§ **Exercise objective**
Using the listing below, please count the lines that contain the string "byte". Only the number is wanted.

§ **Source data**
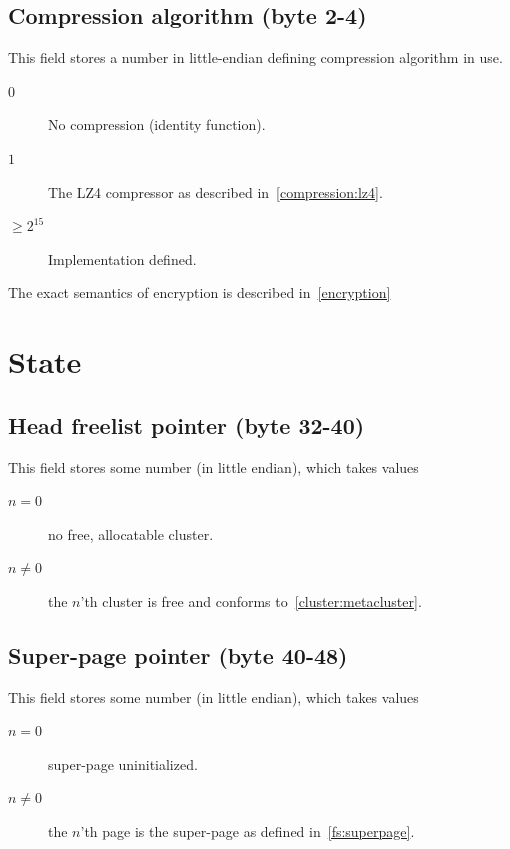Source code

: \documentclass[11pt,a4paper]{report}
\begin{document}
        \subsection{Compression algorithm (byte 2-4)}
        \label{config:compression}
        This field stores a number in little-endian defining compression
        algorithm in use.

        \begin{description}
            \item [$0$] No compression (identity function).
            \item [$1$] The LZ4 compressor as described
                in~\ref{compression:lz4}.
            \item [$\geq 2^{15}$] Implementation defined.
        \end{description}

        The exact semantics of encryption is described in~\ref{encryption}

    \section{State}
        \subsection{Head freelist pointer (byte 32-40)}
        This field stores some number (in little endian), which takes values

        \begin{description}
            \item [$n = 0$]    no free, allocatable cluster.
            \item [$n \neq 0$] the $n$'th cluster is free and conforms
                to~\ref{cluster:metacluster}.
        \end{description}

        \subsection{Super-page pointer (byte 40-48)}
        This field stores some number (in little endian), which takes values

        \begin{description}
            \item [$n = 0$]    super-page uninitialized.
            \item [$n \neq 0$] the $n$'th page is the super-page as
                defined in~\ref{fs:superpage}.
        \end{description}
\end{document}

§ **Solution for this task**
3